◆ **WHAT YOU NEED TO DO**: Search the records for the word "youtube" and pick out every line that has it.

◆ **DATA EXTRACTS**:
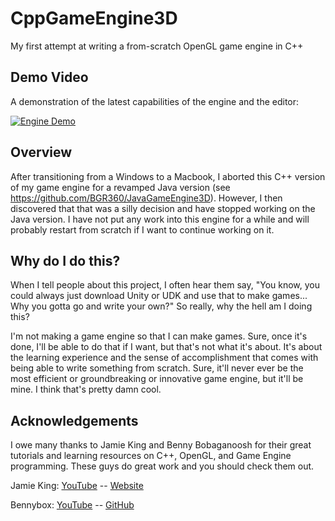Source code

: # CppGameEngine3D

My first attempt at writing a from-scratch OpenGL game engine in C++

## Demo Video

A demonstration of the latest capabilities of the engine and the editor:

[![Engine Demo](http://img.youtube.com/vi/y3qQZIfqHEo/0.jpg)](http://www.youtube.com/watch?v=y3qQZIfqHEo)

## Overview

After transitioning from a Windows to a Macbook, I aborted this C++ version of my game engine for a revamped Java version (see https://github.com/BGR360/JavaGameEngine3D). However, I then discovered that that was a silly decision and have stopped working on the Java version. I have not put any work into this engine for a while and will probably restart from scratch if I want to continue working on it.

## Why do I do this?
When I tell people about this project, I often hear them say, "You know, you could always just download Unity or UDK and use that to make games... Why you gotta go and write your own?" So really, why the hell am I doing this?

I'm not making a game engine so that I can make games. Sure, once it's done, I'll be able to do that if I want, but that's not what it's about. It's about the learning experience and the sense of accomplishment that comes with being able to write something from scratch. Sure, it'll never ever be the most efficient or groundbreaking or innovative game engine, but it'll be mine. I think that's pretty damn cool.

## Acknowledgements

I owe many thanks to Jamie King and Benny Bobaganoosh for their great tutorials and learning resources on C++, OpenGL, and Game Engine programming. These guys do great work and you should check them out.

Jamie King:  [YouTube](https://m.youtube.com/user/1kingja?) -- [Website](http://www.computersciencevideos.com)

Bennybox:  [YouTube](https://m.youtube.com/user/thebennybox?) -- [GitHub](https://github.com/BennyQBD?tab=repositories)
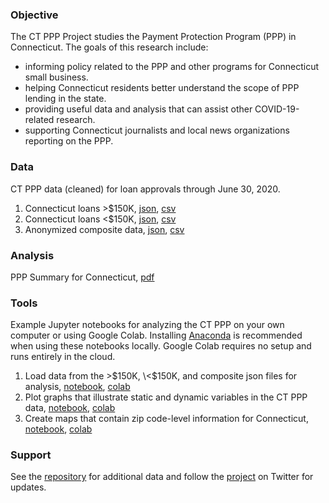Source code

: ### Objective

The CT PPP Project studies the Payment Protection Program (PPP) in Connecticut. The goals of this
research include:

* informing policy related to the PPP and other programs for Connecticut small business.
* helping Connecticut residents better understand the scope of PPP lending in the state.
* providing useful data and analysis that can assist other COVID-19-related research.
* supporting Connecticut journalists and local news organizations reporting on the PPP.

### Data

CT PPP data (cleaned) for loan approvals through June 30, 2020.

1. Connecticut loans \>$150K, [json](https://github.com/ctppp/research/blob/master/data/ctppp_large_063020.json), [csv](https://github.com/ctppp/research/blob/master/data/ctppp_large_063020.csv)
2. Connecticut loans \<$150K, [json](https://github.com/ctppp/research/blob/master/data/ctppp_small_063020.json), [csv](https://github.com/ctppp/research/blob/master/data/ctppp_small_063020.csv)
3. Anonymized composite data, [json](https://github.com/ctppp/research/blob/master/data/ctppp_total_063020.json), [csv](https://github.com/ctppp/research/blob/master/data/ctppp_total_063020.csv)

### Analysis

PPP Summary for Connecticut, [pdf](https://github.com/ctppp/research/blob/master/report/CT_PPP_summary.pdf?raw=true)

### Tools

Example Jupyter notebooks for analyzing the CT PPP on your own computer or using Google Colab. Installing [Anaconda](https://www.anaconda.com/products/individual)
is recommended when using these notebooks locally. Google Colab requires no setup and runs entirely in the cloud.

1. Load data from the \>$150K, \<$150K, and composite json files for analysis, [notebook](https://github.com/ctppp/research/blob/master/notebook/ctppp_notebook_load.ipynb), [colab](https://githubtocolab.com/ctppp/research/blob/master/notebook/ctppp_notebook_load.ipynb)
2. Plot graphs that illustrate static and dynamic variables in the CT PPP data, [notebook](https://github.com/ctppp/research/blob/master/notebook/ctppp_notebook_plot.ipynb), [colab](https://githubtocolab.com/ctppp/research/blob/master/notebook/ctppp_notebook_plot.ipynb)
3. Create maps that contain zip code-level information for Connecticut, [notebook](https://github.com/ctppp/research/blob/master/notebook/ctppp_notebook_map.ipynb), [colab](https://githubtocolab.com/ctppp/research/blob/master/notebook/ctppp_notebook_map.ipynb)

### Support

See the [repository](https://github.com/ctppp/research/) for additional data and follow the [project](https://twitter.com/ctppp_project) on
Twitter for updates.
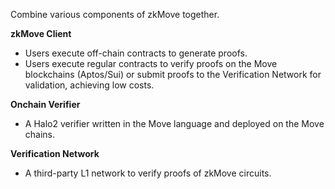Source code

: Combine various components of zkMove together.

**zkMove Client**

- Users execute off-chain contracts to generate proofs.
- Users execute regular contracts to verify proofs on the Move blockchains (Aptos/Sui) or submit proofs to the Verification Network for validation, achieving low costs.

**Onchain Verifier**

- A Halo2 verifier written in the Move language and deployed on the Move chains.

**Verification Network**

- A third-party L1 network to verify proofs of zkMove circuits.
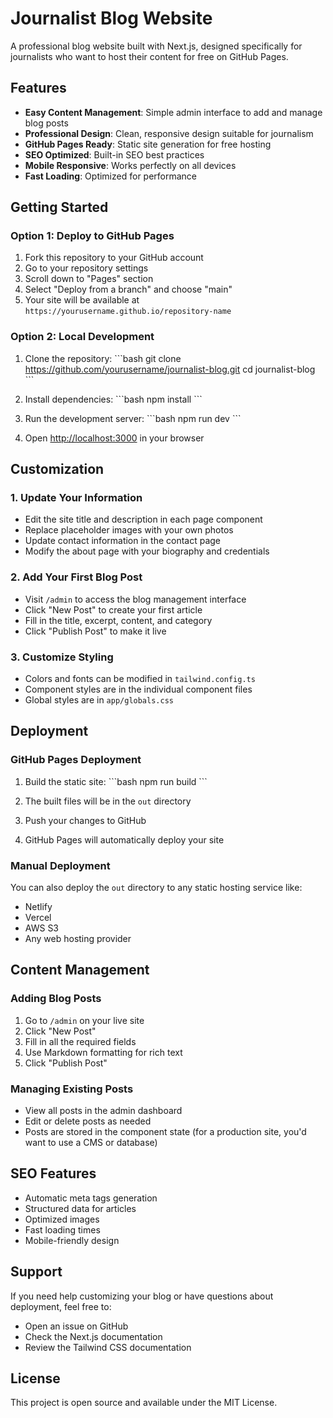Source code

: # Journalist Blog Website

A professional blog website built with Next.js, designed specifically for journalists who want to host their content for free on GitHub Pages.

## Features

- **Easy Content Management**: Simple admin interface to add and manage blog posts
- **Professional Design**: Clean, responsive design suitable for journalism
- **GitHub Pages Ready**: Static site generation for free hosting
- **SEO Optimized**: Built-in SEO best practices
- **Mobile Responsive**: Works perfectly on all devices
- **Fast Loading**: Optimized for performance

## Getting Started

### Option 1: Deploy to GitHub Pages

1. Fork this repository to your GitHub account
2. Go to your repository settings
3. Scroll down to "Pages" section
4. Select "Deploy from a branch" and choose "main"
5. Your site will be available at `https://yourusername.github.io/repository-name`

### Option 2: Local Development

1. Clone the repository:
\`\`\`bash
git clone https://github.com/yourusername/journalist-blog.git
cd journalist-blog
\`\`\`

2. Install dependencies:
\`\`\`bash
npm install
\`\`\`

3. Run the development server:
\`\`\`bash
npm run dev
\`\`\`

4. Open [http://localhost:3000](http://localhost:3000) in your browser

## Customization

### 1. Update Your Information
- Edit the site title and description in each page component
- Replace placeholder images with your own photos
- Update contact information in the contact page
- Modify the about page with your biography and credentials

### 2. Add Your First Blog Post
- Visit `/admin` to access the blog management interface
- Click "New Post" to create your first article
- Fill in the title, excerpt, content, and category
- Click "Publish Post" to make it live

### 3. Customize Styling
- Colors and fonts can be modified in `tailwind.config.ts`
- Component styles are in the individual component files
- Global styles are in `app/globals.css`

## Deployment

### GitHub Pages Deployment

1. Build the static site:
\`\`\`bash
npm run build
\`\`\`

2. The built files will be in the `out` directory
3. Push your changes to GitHub
4. GitHub Pages will automatically deploy your site

### Manual Deployment

You can also deploy the `out` directory to any static hosting service like:
- Netlify
- Vercel
- AWS S3
- Any web hosting provider

## Content Management

### Adding Blog Posts
1. Go to `/admin` on your live site
2. Click "New Post"
3. Fill in all the required fields
4. Use Markdown formatting for rich text
5. Click "Publish Post"

### Managing Existing Posts
- View all posts in the admin dashboard
- Edit or delete posts as needed
- Posts are stored in the component state (for a production site, you'd want to use a CMS or database)

## SEO Features

- Automatic meta tags generation
- Structured data for articles
- Optimized images
- Fast loading times
- Mobile-friendly design

## Support

If you need help customizing your blog or have questions about deployment, feel free to:
- Open an issue on GitHub
- Check the Next.js documentation
- Review the Tailwind CSS documentation

## License

This project is open source and available under the MIT License.
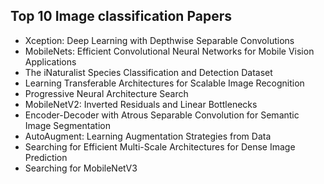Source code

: <h2> Top 10 Image classification Papers</h2>

<ul>

                             

 <li><a target="_blank" href="https://github.com/manjunath5496/Top-10-Image-classification-Papers/blob/master/icmp(1).pdf" style="text-decoration:none;">Xception: Deep Learning with Depthwise Separable Convolutions</a></li>

 <li><a target="_blank" href="https://github.com/manjunath5496/Top-10-Image-classification-Papers/blob/master/icmp(2).pdf" style="text-decoration:none;">MobileNets: Efficient Convolutional Neural Networks for Mobile Vision Applications</a></li>

<li><a target="_blank" href="https://github.com/manjunath5496/Top-10-Image-classification-Papers/blob/master/icmp(3).pdf" style="text-decoration:none;">The iNaturalist Species Classification and Detection Dataset</a></li>
 <li><a target="_blank" href="https://github.com/manjunath5496/Top-10-Image-classification-Papers/blob/master/icmp(4).pdf" style="text-decoration:none;">Learning Transferable Architectures for Scalable Image Recognition</a></li>                              
<li><a target="_blank" href="https://github.com/manjunath5496/Top-10-Image-classification-Papers/blob/master/icmp(5).pdf" style="text-decoration:none;">Progressive Neural Architecture Search</a></li>
<li><a target="_blank" href="https://github.com/manjunath5496/Top-10-Image-classification-Papers/blob/master/icmp(6).pdf" style="text-decoration:none;">MobileNetV2: Inverted Residuals and Linear Bottlenecks</a></li>
 <li><a target="_blank" href="https://github.com/manjunath5496/Top-10-Image-classification-Papers/blob/master/icmp(7).pdf" style="text-decoration:none;">Encoder-Decoder with Atrous Separable Convolution for Semantic Image Segmentation</a></li>

 <li><a target="_blank" href="https://github.com/manjunath5496/Top-10-Image-classification-Papers/blob/master/icmp(8).pdf" style="text-decoration:none;"> AutoAugment:
Learning Augmentation Strategies from Data </a></li>
   <li><a target="_blank" href="https://github.com/manjunath5496/Top-10-Image-classification-Papers/blob/master/icmp(9).pdf" style="text-decoration:none;">Searching for Efficient Multi-Scale Architectures for Dense Image Prediction</a></li>
  
   
 <li><a target="_blank" href="https://github.com/manjunath5496/Top-10-Image-classification-Papers/blob/master/icmp(10).pdf" style="text-decoration:none;">Searching for MobileNetV3</a></li>                              



 </ul>
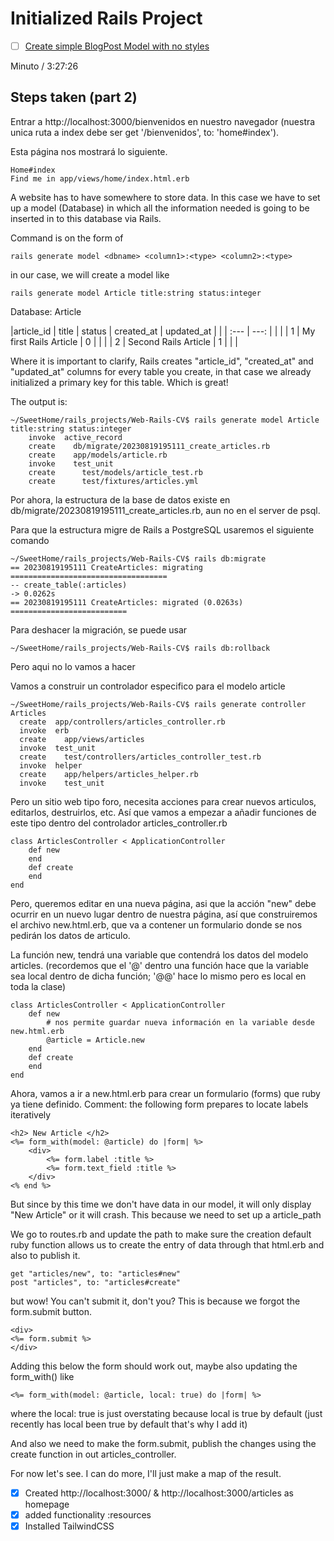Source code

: # Initialized Rails Project

- [ ] [Create simple BlogPost Model with no styles](https://www.youtube.com/watch?v=wSNTT8MLI90&t=1s)

Minuto  / 3:27:26

## Steps taken (part 2)

Entrar a http://localhost:3000/bienvenidos en nuestro navegador (nuestra unica ruta a index debe ser get '/bienvenidos', to: 'home#index').

Esta página nos mostrará lo siguiente.

    Home#index
    Find me in app/views/home/index.html.erb

A website has to have somewhere to store data. In this case we have to set up a model (Database) in which all the information needed is going to be inserted in to this database via Rails.

Command is on the form of

    rails generate model <dbname> <column1>:<type> <column2>:<type>

in our case, we will create a model like

    rails generate model Article title:string status:integer

Database: Article

|article_id | title                    | status     | created_at | updated_at |
|           | :---                     |       ---: |            |            |
| 1         | My first Rails Article   | 0          |            |            |
| 2         | Second Rails Article     | 1          |            |            |

Where it is important to clarify, Rails creates "article_id", "created_at" and "updated_at" columns for every table you create, in that case we already initialized a primary key for this table. Which is great!

The output is:

    ~/SweetHome/rails_projects/Web-Rails-CV$ rails generate model Article title:string status:integer
        invoke  active_record
        create    db/migrate/20230819195111_create_articles.rb
        create    app/models/article.rb
        invoke    test_unit
        create      test/models/article_test.rb
        create      test/fixtures/articles.yml

Por ahora, la estructura de la base de datos existe en db/migrate/20230819195111_create_articles.rb, aun no en el server de psql.

Para que la estructura migre de Rails a PostgreSQL usaremos el siguiente comando

    ~/SweetHome/rails_projects/Web-Rails-CV$ rails db:migrate
    == 20230819195111 CreateArticles: migrating ===================================
    -- create_table(:articles)
    -> 0.0262s
    == 20230819195111 CreateArticles: migrated (0.0263s) ==========================

Para deshacer la migración, se puede usar 

    ~/SweetHome/rails_projects/Web-Rails-CV$ rails db:rollback

Pero aqui no lo vamos a hacer

Vamos a construir un controlador especifico para el modelo article

    ~/SweetHome/rails_projects/Web-Rails-CV$ rails generate controller Articles
      create  app/controllers/articles_controller.rb
      invoke  erb
      create    app/views/articles
      invoke  test_unit
      create    test/controllers/articles_controller_test.rb
      invoke  helper
      create    app/helpers/articles_helper.rb
      invoke    test_unit

Pero un sitio web tipo foro, necesita acciones para crear nuevos articulos, editarlos, destruirlos, etc.
Así que vamos a empezar a añadir funciones de este tipo dentro del controlador articles_controller.rb

    class ArticlesController < ApplicationController
        def new
        end
        def create
        end
    end

Pero, queremos editar en una nueva página, asi que la acción "new" debe ocurrir en un nuevo lugar dentro de nuestra página, así que construiremos el archivo new.html.erb, que va a contener un formulario donde se nos pedirán los datos de articulo.

La función new, tendrá una variable que contendrá los datos del modelo articles. (recordemos que el '@' dentro una función hace que la variable sea local dentro de dicha función; '@@' hace lo mismo pero es local en toda la clase)

    class ArticlesController < ApplicationController
        def new
            # nos permite guardar nueva información en la variable desde new.html.erb
            @article = Article.new
        end
        def create
        end
    end

Ahora, vamos a ir a new.html.erb para crear un formulario (forms) que ruby ya tiene definido.
Comment: the following form prepares to locate labels iteratively 

    <h2> New Article </h2>
    <%= form_with(model: @article) do |form| %>
        <div>
            <%= form.label :title %>
            <%= form.text_field :title %>
        </div>
    <% end %>

But since by this time we don't have data in our model, it will only display "New Article" or it will crash.
This because we need to set up a article_path

We go to routes.rb and update the path to make sure the creation default ruby function allows us to create the entry of data through that html.erb and also to publish it.

    get "articles/new", to: "articles#new"
    post "articles", to: "articles#create"

but wow! You can't submit it, don't you? This is because we forgot the form.submit button.

    <div>
    <%= form.submit %>
    </div>

Adding this below the form should work out, maybe also updating the form_with() like

    <%= form_with(model: @article, local: true) do |form| %>

where the local: true is just overstating because local is true by default (just recently has local been true by default that's why I add it)

And also we need to make the form.submit, publish the changes using the create function in out articles_controller.

For now let's see. I can do more, I'll just make a map of the result.

- [x] Created http://localhost:3000/ & http://localhost:3000/articles as homepage
- [x] added functionality :resources
- [x] Installed TailwindCSS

◆ **THE ANSWER**:
[![Engine Demo](http://img.youtube.com/vi/y3qQZIfqHEo/0.jpg)](http://www.youtube.com/watch?v=y3qQZIfqHEo)
Jamie King:  [YouTube](https://m.youtube.com/user/1kingja?) -- [Website](http://www.computersciencevideos.com)
Bennybox:  [YouTube](https://m.youtube.com/user/thebennybox?) -- [GitHub](https://github.com/BennyQBD?tab=repositories)
- [ ] [Create simple BlogPost Model with no styles](https://www.youtube.com/watch?v=wSNTT8MLI90&t=1s)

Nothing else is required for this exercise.